Lo sviluppo delle "infrastrutture spaziali" cinesi sta procedendo a ritmo sostenuto, soprattutto ora che il dispiegamento delle reti internet satellitari a bassa orbita è entrato in una fase di espansione su larga scala. Tuttavia, il Paese si trova ad affrontare una sfida importante: la domanda di lanci satellitari supera la capacità disponibile dei razzi tradizionali. Affidarsi esclusivamente ai razzi tradizionali è lungi dall'essere sufficiente a soddisfare queste crescenti esigenze.
In questo contesto, lo sviluppo di iniziative spaziali commerciali è essenziale per fornire la capacità di lancio necessaria per l'ampia diffusione delle reti spaziali. Quest'anno, una nuova generazione di razzi commerciali, tra cui Zhuque-3, Tianlong-3 e Gravity-2, sta procedendo con attività di progettazione, test e lancio. Questi nuovi vettori di lancio allevieranno efficacemente la pressione sulle risorse per il lancio di satelliti e rafforzeranno lo sviluppo dell'infrastruttura nazionale cinese per internet satellitare.
I voli spaziali commerciali non solo aumentano la frequenza delle opportunità di lancio, ma aprono anche a una gamma più ampia di possibilità tecnologiche. A differenza delle imprese spaziali statali, le aziende commerciali private sono più agili e flessibili.
Ad esempio, il motore a metano e ossigeno liquido sviluppato in modo indipendente dall'azienda cinese LandSpace ha attirato l'attenzione globale per la sua economicità, la propulsione pulita e la riutilizzabilità. Allo stesso modo, l'azienda aerospaziale cinese Galactic Energy ha ridotto significativamente i costi di produzione dei motori per razzi grazie alla stampa 3D.
Grazie a meccanismi di mercato e a un modello basato su "piccoli passi e rapide iterazioni", le imprese spaziali commerciali hanno conquistato il favore di numerose istituzioni di ricerca.
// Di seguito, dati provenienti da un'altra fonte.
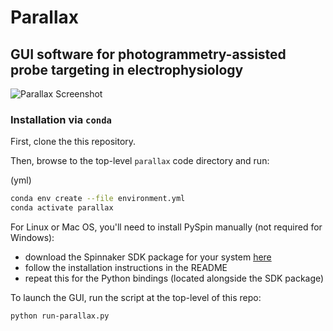 # Parallax

## GUI software for photogrammetry-assisted probe targeting in electrophysiology

![Parallax Screenshot](https://aind.tech/docs/parallax_screenshot_20230216.PNG)

### Installation via `conda`

First, clone the this repository.

Then, browse to the top-level `parallax` code directory and run:

(yml)
```bash
conda env create --file environment.yml
conda activate parallax
```

For Linux or Mac OS, you'll need to install PySpin manually (not required for
Windows):

* download the Spinnaker SDK package for your system
[here](https://flir.app.boxcn.net/v/SpinnakerSDK)
* follow the installation instructions in the README
* repeat this for the Python bindings (located alongside the SDK package)

To launch the GUI, run the script at the top-level of this repo:

```bash
python run-parallax.py
```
Queste aziende rappresentano un valido complemento alle organizzazioni spaziali statali, contribuendo ulteriormente al progresso delle capacità di esplorazione spaziale della Cina.
Come settore dinamico che guida il futuro dell'innovazione tecnologica, i voli spaziali commerciali possiedono un vasto potenziale di mercato. Più di 10 province in tutta la Cina hanno introdotto politiche specifiche a sostegno dello sviluppo del settore spaziale commerciale, favorendo la nascita di numerose aziende specializzate e innovative focalizzate sullo sviluppo di razzi e sulla produzione di satelliti. Queste iniziative hanno portato alla creazione di cluster industriali e a un ecosistema di "economia spaziale" in rapida espansione.
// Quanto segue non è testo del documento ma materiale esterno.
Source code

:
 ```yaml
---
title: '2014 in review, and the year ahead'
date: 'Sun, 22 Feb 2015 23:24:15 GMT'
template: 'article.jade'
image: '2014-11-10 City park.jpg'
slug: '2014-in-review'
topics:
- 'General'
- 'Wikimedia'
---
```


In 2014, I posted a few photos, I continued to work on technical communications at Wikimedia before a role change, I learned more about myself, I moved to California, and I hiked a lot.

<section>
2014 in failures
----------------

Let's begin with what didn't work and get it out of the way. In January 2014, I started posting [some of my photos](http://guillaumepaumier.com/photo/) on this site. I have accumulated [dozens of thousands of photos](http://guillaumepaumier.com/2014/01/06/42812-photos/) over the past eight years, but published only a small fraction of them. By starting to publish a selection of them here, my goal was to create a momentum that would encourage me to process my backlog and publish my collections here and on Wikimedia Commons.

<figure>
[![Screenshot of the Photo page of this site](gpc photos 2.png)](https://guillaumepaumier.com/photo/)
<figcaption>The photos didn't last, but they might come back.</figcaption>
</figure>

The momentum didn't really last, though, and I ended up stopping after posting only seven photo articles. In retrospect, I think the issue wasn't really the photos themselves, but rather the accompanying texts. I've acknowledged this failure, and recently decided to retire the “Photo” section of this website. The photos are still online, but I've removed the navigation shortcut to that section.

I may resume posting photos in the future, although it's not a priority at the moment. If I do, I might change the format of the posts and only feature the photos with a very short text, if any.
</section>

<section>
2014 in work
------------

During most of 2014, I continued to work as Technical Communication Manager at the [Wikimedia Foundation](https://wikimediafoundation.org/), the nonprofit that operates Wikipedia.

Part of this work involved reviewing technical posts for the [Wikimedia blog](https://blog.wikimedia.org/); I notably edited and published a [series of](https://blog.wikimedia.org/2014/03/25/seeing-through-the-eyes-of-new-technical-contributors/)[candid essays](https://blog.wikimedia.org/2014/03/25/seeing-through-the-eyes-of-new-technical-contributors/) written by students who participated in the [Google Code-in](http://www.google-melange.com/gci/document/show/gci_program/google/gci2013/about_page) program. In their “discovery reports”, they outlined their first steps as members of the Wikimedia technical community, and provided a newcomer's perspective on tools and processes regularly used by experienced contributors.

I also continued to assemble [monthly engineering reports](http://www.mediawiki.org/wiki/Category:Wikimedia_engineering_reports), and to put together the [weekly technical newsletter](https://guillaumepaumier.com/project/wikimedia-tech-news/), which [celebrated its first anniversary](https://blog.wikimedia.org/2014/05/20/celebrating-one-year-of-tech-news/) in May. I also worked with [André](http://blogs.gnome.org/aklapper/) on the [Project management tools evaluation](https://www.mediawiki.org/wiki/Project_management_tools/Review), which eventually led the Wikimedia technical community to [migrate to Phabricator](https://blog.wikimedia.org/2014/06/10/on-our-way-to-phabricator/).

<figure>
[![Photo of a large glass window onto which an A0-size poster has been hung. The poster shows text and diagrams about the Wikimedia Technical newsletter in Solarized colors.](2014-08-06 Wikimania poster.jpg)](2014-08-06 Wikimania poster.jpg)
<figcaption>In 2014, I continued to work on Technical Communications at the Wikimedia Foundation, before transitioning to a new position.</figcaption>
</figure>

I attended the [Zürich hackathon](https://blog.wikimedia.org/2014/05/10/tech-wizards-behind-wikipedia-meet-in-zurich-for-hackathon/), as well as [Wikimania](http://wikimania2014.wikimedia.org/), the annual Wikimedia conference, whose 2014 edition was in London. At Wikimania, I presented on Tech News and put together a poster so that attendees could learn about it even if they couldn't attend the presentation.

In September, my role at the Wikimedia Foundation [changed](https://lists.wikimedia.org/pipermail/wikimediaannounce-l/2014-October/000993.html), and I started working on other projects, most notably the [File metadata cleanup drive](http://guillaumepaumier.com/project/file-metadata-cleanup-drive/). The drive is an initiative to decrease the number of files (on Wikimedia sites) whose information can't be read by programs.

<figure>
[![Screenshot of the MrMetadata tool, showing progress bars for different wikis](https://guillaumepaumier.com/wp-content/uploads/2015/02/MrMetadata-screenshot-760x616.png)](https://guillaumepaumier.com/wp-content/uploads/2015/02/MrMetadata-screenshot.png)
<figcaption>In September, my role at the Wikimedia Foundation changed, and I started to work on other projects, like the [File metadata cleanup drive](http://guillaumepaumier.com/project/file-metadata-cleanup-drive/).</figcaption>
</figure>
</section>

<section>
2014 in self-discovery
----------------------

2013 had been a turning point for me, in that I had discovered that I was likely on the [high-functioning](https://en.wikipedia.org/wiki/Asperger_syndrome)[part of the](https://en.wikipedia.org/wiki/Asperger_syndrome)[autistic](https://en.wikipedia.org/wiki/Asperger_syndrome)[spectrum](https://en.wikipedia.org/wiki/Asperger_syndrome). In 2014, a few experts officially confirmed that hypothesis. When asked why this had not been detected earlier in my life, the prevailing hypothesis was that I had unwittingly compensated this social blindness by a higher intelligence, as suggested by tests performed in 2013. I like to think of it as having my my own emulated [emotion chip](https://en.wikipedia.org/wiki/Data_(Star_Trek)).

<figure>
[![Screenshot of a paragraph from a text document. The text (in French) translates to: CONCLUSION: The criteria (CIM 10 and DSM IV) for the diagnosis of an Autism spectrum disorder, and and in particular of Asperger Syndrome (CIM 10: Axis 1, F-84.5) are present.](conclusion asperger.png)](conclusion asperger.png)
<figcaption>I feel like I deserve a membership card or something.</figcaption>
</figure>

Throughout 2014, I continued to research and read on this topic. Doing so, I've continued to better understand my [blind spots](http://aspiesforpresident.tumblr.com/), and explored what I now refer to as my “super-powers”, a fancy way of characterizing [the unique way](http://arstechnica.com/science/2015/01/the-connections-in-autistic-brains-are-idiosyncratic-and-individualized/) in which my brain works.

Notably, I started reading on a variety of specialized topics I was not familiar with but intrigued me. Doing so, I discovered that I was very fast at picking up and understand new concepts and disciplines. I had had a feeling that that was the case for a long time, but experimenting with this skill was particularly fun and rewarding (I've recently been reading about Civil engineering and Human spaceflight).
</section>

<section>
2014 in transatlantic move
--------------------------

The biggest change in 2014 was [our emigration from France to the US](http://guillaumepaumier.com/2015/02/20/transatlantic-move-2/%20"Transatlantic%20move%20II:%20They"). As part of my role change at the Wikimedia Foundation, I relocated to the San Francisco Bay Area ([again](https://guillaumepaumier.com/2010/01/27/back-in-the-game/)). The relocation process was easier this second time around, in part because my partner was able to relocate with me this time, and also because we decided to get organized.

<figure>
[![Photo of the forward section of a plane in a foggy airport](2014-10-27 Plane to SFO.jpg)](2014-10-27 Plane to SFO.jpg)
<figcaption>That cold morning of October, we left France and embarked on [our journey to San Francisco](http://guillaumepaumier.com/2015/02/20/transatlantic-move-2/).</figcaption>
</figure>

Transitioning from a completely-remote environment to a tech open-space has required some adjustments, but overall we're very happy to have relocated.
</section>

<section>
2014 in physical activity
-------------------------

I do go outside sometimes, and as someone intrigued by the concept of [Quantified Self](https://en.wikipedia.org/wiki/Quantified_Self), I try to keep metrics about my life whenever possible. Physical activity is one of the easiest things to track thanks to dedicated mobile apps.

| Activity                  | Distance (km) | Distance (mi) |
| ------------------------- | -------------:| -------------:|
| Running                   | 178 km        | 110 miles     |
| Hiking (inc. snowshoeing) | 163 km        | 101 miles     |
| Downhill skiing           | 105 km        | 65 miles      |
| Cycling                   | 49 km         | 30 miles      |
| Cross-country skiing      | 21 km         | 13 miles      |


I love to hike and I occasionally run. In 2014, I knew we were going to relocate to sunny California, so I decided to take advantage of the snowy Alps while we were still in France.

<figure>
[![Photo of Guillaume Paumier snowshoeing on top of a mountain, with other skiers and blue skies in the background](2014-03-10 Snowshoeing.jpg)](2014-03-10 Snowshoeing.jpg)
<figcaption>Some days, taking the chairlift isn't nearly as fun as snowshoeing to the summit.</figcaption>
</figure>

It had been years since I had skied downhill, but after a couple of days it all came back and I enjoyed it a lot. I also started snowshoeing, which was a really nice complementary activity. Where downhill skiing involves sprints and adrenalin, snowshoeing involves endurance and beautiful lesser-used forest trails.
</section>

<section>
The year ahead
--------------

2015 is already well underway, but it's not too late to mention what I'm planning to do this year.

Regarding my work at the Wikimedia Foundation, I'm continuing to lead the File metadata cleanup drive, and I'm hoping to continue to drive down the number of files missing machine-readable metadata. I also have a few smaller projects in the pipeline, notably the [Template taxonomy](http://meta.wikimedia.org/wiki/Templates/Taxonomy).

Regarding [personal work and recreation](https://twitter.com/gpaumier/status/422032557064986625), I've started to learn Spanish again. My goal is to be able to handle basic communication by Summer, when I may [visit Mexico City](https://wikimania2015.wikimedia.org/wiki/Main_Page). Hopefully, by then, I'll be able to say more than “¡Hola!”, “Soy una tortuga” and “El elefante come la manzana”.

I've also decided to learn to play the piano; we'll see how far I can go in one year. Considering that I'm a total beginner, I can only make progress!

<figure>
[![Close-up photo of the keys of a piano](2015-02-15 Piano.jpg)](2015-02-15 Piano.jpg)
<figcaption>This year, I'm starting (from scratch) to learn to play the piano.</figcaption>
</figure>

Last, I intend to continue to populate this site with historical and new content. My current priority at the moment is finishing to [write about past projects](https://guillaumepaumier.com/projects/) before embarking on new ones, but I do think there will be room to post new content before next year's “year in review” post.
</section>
Ad esempio, Beijing sta sviluppando un polo industriale regionale con la produzione di razzi nel sud e la produzione di satelliti nel nord, mentre Shanghai mira a espandere il suo settore spaziale fino a raggiungere un valore di centinaia di miliardi di yuan. Inoltre, il parco industriale aerospaziale di Wuxi, nella provincia del Jiangsu, nella Cina orientale, ha riunito oltre 120 imprese di grandi dimensioni, alimentando la crescita e l'innovazione.
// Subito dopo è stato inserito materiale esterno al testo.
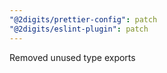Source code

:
 ```yaml
---
"@2digits/prettier-config": patch
"@2digits/eslint-plugin": patch
---
```


Removed unused type exports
Con il passaggio del settore spaziale commerciale da iniziative isolate a uno sviluppo più integrato e concentrato, si sta delineando un ecosistema industriale autonomo, resiliente e competitivo, che sta diventando un importante motore di crescita economica e progresso tecnologico nel settore spaziale.
Oggi, i voli spaziali commerciali non solo servono missioni nazionali, ma stanno anche ampliando la loro innovazione per soddisfare le esigenze quotidiane. Applicazioni come il telerilevamento satellitare consentono agli agricoltori di gestire i sistemi di irrigazione tramite telefono cellulare, mentre Internet via satellite fornisce accesso a banda larga alle aree remote, comprese montagne e oceani. Inoltre, i sistemi di trasporto intelligenti basati su satelliti stanno ottimizzando la temporizzazione dei semafori per ridurre la congestione del traffico.
Queste innovazioni evidenziano come la tecnologia spaziale, un tempo percepita come distante ed esclusiva, stia ora diventando parte integrante della vita di tutti i giorni, migliorando le comunicazioni, supportando l'agricoltura, migliorando la mobilità e fornendo vantaggi concreti alla popolazione.
Il settore dei voli spaziali commerciali rappresenta una vasta frontiera di opportunità. Non è solo un ambito scientifico per l'esplorazione dell'ignoto, ma anche un settore economico in forte espansione con un potenziale illimitato per il futuro.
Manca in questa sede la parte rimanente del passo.